## Task prompt
Check each line of the records below for the word "Uniform" and copy those where it appears.

BEGIN Input data

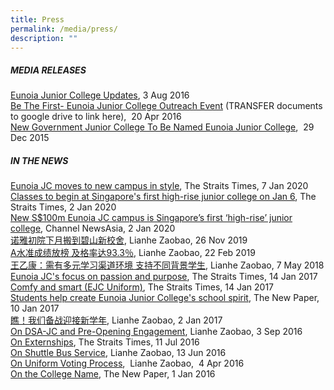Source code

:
 ```yaml
---
title: Press
permalink: /media/press/
description: ""
---
```

##### MEDIA RELEASES

[Eunoia Junior College Updates](/files/2016-08-03-Eunoia-Junior-College-Updates.pdf), 3 Aug 2016  
[Be The First- Eunoia Junior College Outreach Event](https://eunoiajc.moe.edu.sg/wp-content/uploads/2016/08/2016-04-20-Be-The-First.zip) (TRANSFER documents to google drive to link here),  20 Apr 2016  
[New Government Junior College To Be Named Eunoia Junior College](https://www.moe.gov.sg/news/press-releases/new-government-junior-college-to-be-named-eunoia-junior-college),  29 Dec 2015

##### IN THE NEWS

[Eunoia JC moves to new campus in style](https://www.straitstimes.com/singapore/eunoia-jc-moves-to-new-campus-in-style), The Straits Times, 7 Jan 2020  
[Classes to begin at Singapore's first high-rise junior college on Jan 6](https://www.straitstimes.com/singapore/classes-to-begin-at-singapores-first-high-rise-junior-college-on-jan-6), The Straits Times, 2 Jan 2020  
[New S$100m Eunoia JC campus is Singapore’s first ‘high-rise’ junior college](https://www.channelnewsasia.com/news/singapore/new-eunoia-jc-campus-sin-ming-high-rise-12208620), Channel NewsAsia, 2 Jan 2020   
[诺雅初院下月搬到碧山新校舍](https://www.zaobao.com.sg/znews/singapore/story20191126-1008241), Lianhe Zaobao, 26 Nov 2019   
[A水准成绩放榜 及格率达93.3％](https://www.zaobao.com.sg/realtime/singapore/story20190222-934081), Lianhe Zaobao, 22 Feb 2019   
[王乙康：需有多元学习渠道环境 支持不同背景学生](https://www.zaobao.com.sg/znews/singapore/story20180507-856670), Lianhe Zaobao, 7 May 2018  
[Eunoia JC's focus on passion and purpose](https://www.straitstimes.com/singapore/education/eunoia-jcs-focus-on-passion-purpose), The Straits Times, 14 Jan 2017   
[Comfy and smart (EJC Uniform)](https://www.straitstimes.com/singapore/education/comfy-and-smart), The Straits Times, 14 Jan 2017  
[Students help create Eunoia Junior College's school spirit](https://www.tnp.sg/news/singapore/students-help-create-eunoia-junior-colleges-school-spirit), The New Paper, 10 Jan 2017   
[瞧！我们备战迎接新学年](https://www.zaobao.com.sg/news/singapore/story20170102-708611), Lianhe Zaobao, 2 Jan 2017  
[On DSA-JC and Pre-Opening Engagement](https://www.zaobao.com.sg/news/advance/story20160903-662185), Lianhe Zaobao, 3 Sep 2016  
[On Externships](https://www.straitstimes.com/singapore/education/externships-growing-in-popularity-here), The Straits Times, 11 Jul 2016   
[On Shuttle Bus Service](https://www.zaobao.com.sg/node/628222), Lianhe Zaobao, 13 Jun 2016   
[On Uniform Voting Process](https://www.zaobao.com.sg/lifestyle/education/live/story20160404-600704),  Lianhe Zaobao,  4 Apr 2016   
[On the College Name](https://www.tnp.sg/news/singapore-news/eunoia-or-ev-nee-ah-jc-principal-explains-why-name-was-chosen#sthash.yVWAWNWe.dpuf), The New Paper, 1 Jan 2016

END Input data

## Solved exercise
[Comfy and smart (EJC Uniform)](https://www.straitstimes.com/singapore/education/comfy-and-smart), The Straits Times, 14 Jan 2017  
[On Uniform Voting Process](https://www.zaobao.com.sg/lifestyle/education/live/story20160404-600704),  Lianhe Zaobao,  4 Apr 2016   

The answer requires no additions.